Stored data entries
== == ==
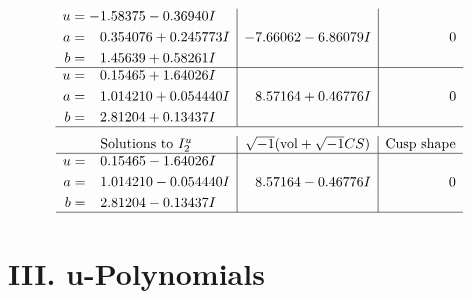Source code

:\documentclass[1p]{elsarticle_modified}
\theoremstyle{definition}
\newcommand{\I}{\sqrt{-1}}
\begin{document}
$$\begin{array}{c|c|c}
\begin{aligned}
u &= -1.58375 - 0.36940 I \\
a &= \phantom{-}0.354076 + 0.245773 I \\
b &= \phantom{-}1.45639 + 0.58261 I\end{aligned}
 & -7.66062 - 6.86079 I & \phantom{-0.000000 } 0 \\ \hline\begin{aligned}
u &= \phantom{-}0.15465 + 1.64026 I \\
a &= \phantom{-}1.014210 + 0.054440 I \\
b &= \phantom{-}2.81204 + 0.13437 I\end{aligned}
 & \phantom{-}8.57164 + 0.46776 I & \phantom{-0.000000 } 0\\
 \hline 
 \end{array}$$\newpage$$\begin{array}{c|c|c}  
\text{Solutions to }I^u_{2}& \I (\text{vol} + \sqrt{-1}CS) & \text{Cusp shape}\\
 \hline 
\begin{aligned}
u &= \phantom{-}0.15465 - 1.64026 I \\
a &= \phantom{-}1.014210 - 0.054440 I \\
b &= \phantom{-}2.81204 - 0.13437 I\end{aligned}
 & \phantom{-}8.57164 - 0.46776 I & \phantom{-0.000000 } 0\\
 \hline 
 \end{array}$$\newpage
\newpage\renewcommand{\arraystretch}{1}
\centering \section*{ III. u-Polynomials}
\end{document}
== == ==
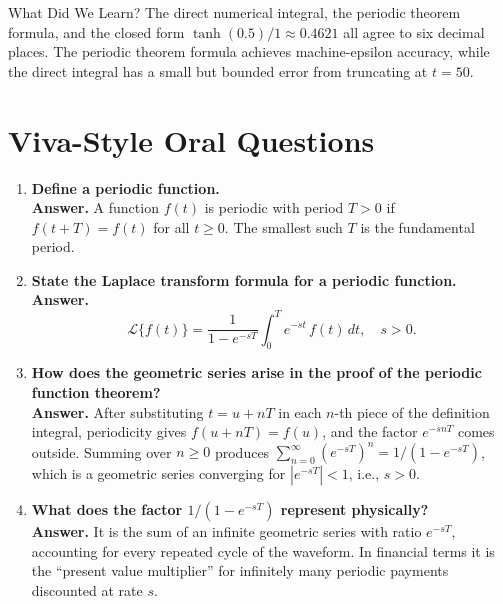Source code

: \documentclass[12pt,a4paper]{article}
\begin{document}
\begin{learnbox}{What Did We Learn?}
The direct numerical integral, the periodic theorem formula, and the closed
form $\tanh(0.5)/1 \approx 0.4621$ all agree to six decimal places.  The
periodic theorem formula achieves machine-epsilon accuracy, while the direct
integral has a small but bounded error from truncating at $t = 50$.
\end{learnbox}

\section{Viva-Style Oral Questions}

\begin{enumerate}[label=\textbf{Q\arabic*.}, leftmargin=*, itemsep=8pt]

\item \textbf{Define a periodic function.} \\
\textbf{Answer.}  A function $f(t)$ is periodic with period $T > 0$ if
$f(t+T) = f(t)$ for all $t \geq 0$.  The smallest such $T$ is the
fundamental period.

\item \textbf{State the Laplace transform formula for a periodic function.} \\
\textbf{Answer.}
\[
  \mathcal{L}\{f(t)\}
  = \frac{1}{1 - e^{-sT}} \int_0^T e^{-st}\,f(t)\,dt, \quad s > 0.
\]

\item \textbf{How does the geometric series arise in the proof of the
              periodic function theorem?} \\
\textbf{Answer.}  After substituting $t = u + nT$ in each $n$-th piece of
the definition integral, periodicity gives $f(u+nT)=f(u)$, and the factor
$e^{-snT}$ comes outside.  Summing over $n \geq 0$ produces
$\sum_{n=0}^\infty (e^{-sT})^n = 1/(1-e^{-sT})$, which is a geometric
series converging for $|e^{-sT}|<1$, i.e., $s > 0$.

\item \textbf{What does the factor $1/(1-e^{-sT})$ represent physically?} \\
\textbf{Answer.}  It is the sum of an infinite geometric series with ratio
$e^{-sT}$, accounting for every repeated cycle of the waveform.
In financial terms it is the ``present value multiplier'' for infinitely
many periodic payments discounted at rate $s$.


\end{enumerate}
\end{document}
== == ==
= EXERCISE REQUIREMENTS =
List all lines from the entries that include the word "function".

= EXPECTED ANSWER =
\item \textbf{Define a periodic function.} \\
\textbf{Answer.}  A function $f(t)$ is periodic with period $T > 0$ if
\item \textbf{State the Laplace transform formula for a periodic function.} \\
              periodic function theorem?} \\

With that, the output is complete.